John owes its unique popularity to two highly revered saints, John the Baptist (forerunner of Jesus Christ) and the apostle John (traditionally considered to be the author of the Gospel of John); the name has since been chosen as the regnal or religious name of many emperors, kings, popes and patriarchs. Initially, it was a favorite name among the Greeks, but it flourished in all of Europe after the First Crusade.

The name Jonathan, sometimes shortened to Jon, derives from a different Biblical name Yonatan ( "given by God") and is not etymologically related to the name John.

== Origins ==

John, a name of Hebrew origin, is very popular in the Western World, and has given many variants depending on the language: Shaun, Eoin, Ian, Juan, Ivan, and Yahya. Click on the image to see the diagram in full detail.

The name John is a theophoric name originating from the Hebrew name (Yôḥānān), or in its longer form (Yəhôḥānān), meaning "God has been gracious". Several obscure figures in the Old Testament bore this name, and it grew in popularity once borne by the high priest Johanan (fl. 407 BC) and especially by King John Hyrcanus (d. 104 BC). In the Second Temple period, it was the fifth most popular male name among Jews in Judaea and was borne by several important rabbis, such as Yochanan ben Zakai and Yochanan ben Nuri.
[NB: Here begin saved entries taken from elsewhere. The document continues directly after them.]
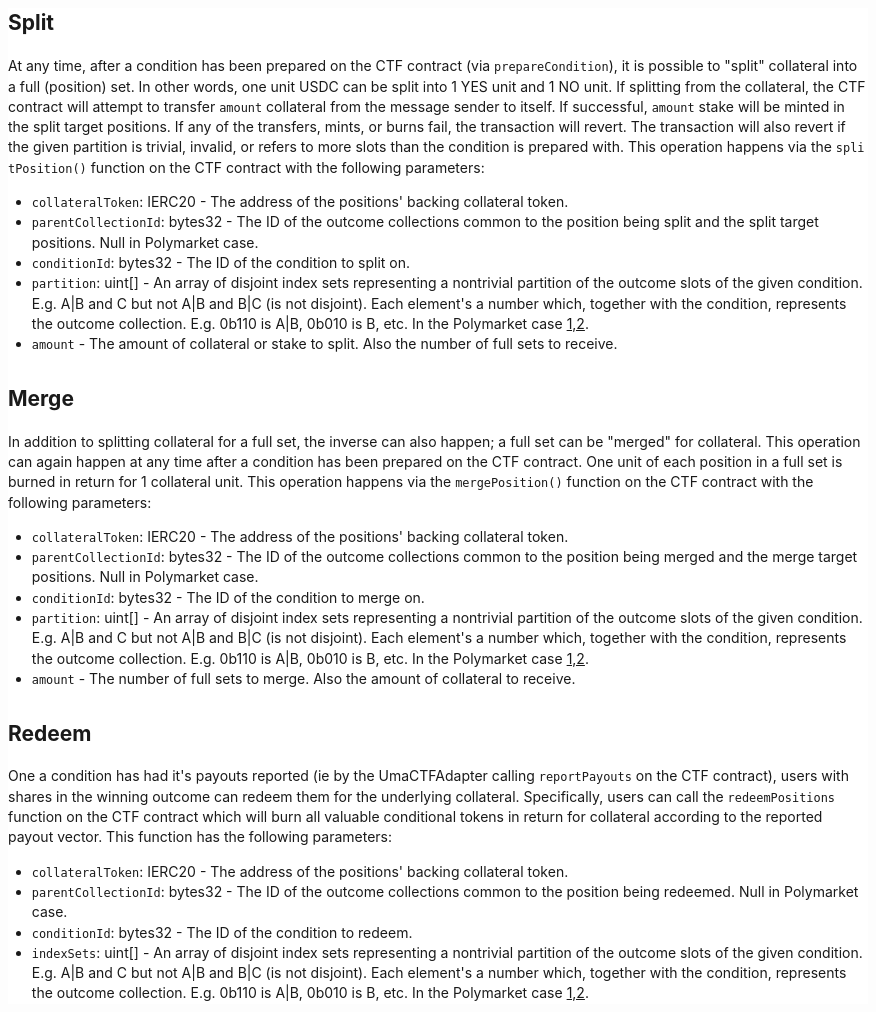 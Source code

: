 ## Split

At any time, after a condition has been prepared on the CTF contract (via `prepareCondition`), it is possible to "split" collateral into a full (position) set. In other words, one unit USDC can be split into 1 YES unit and 1 NO unit. If splitting from the collateral, the CTF contract will attempt to transfer `amount` collateral from the message sender to itself. If successful, `amount` stake will be minted in the split target positions. If any of the transfers, mints, or burns fail, the transaction will revert. The transaction will also revert if the given partition is trivial, invalid, or refers to more slots than the condition is prepared with. This operation happens via the `splitPosition()` function on the CTF contract with the following parameters:

  * `collateralToken`: IERC20 - The address of the positions' backing collateral token.
  * `parentCollectionId`: bytes32 - The ID of the outcome collections common to the position being split and the split target positions. Null in Polymarket case. 
  * `conditionId`: bytes32 - The ID of the condition to split on.
  * `partition`: uint[] - An array of disjoint index sets representing a nontrivial partition of the outcome slots of the given condition. E.g. A|B and C but not A|B and B|C (is not disjoint). Each element's a number which, together with the condition, represents the outcome collection. E.g. 0b110 is A|B, 0b010 is B, etc. In the Polymarket case [1,2](ie%200x01,%200x10).
  * `amount` \- The amount of collateral or stake to split. Also the number of full sets to receive. 



## Merge

In addition to splitting collateral for a full set, the inverse can also happen; a full set can be "merged" for collateral. This operation can again happen at any time after a condition has been prepared on the CTF contract. One unit of each position in a full set is burned in return for 1 collateral unit. This operation happens via the `mergePosition()` function on the CTF contract with the following parameters:

  * `collateralToken`: IERC20 - The address of the positions' backing collateral token.
  * `parentCollectionId`: bytes32 - The ID of the outcome collections common to the position being merged and the merge target positions. Null in Polymarket case. 
  * `conditionId`: bytes32 - The ID of the condition to merge on.
  * `partition`: uint[] - An array of disjoint index sets representing a nontrivial partition of the outcome slots of the given condition. E.g. A|B and C but not A|B and B|C (is not disjoint). Each element's a number which, together with the condition, represents the outcome collection. E.g. 0b110 is A|B, 0b010 is B, etc. In the Polymarket case [1,2](ie%200x01,%200x10).
  * `amount` \- The number of full sets to merge. Also the amount of collateral to receive. 



## Redeem

One a condition has had it's payouts reported (ie by the UmaCTFAdapter calling `reportPayouts` on the CTF contract), users with shares in the winning outcome can redeem them for the underlying collateral. Specifically, users can call the `redeemPositions` function on the CTF contract which will burn all valuable conditional tokens in return for collateral according to the reported payout vector. This function has the following parameters:

  * `collateralToken`: IERC20 - The address of the positions' backing collateral token.
  * `parentCollectionId`: bytes32 - The ID of the outcome collections common to the position being redeemed. Null in Polymarket case. 
  * `conditionId`: bytes32 - The ID of the condition to redeem.
  * `indexSets`: uint[] - An array of disjoint index sets representing a nontrivial partition of the outcome slots of the given condition. E.g. A|B and C but not A|B and B|C (is not disjoint). Each element's a number which, together with the condition, represents the outcome collection. E.g. 0b110 is A|B, 0b010 is B, etc. In the Polymarket case [1,2](ie%200x01,%200x10).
In Medieval Latin, the name Johannes was an altered form of the Late Latin Ioannes, itself taken from the Greek name Ioannis (Ιωάννης). This name became the Old French Jan, Jean, Jehan (Modern French Jean),, which became Ioon, Ihon, Iohn, Jan in Middle English by the middle of the 12th century. However, the Middle English name may also derive directly from Medieval Latin.

== Name statistics ==
John was the most popular name given to male infants in the United States until 1924, and though its use has fallen off gradually since then, John was still the 20th most common name for boys on the Social Security Administration's list of the names given in 2006.

John was also among the most common masculine names in the United Kingdom, but by 2004 it had fallen out of the top 50 names for newborn boys in England and Wales.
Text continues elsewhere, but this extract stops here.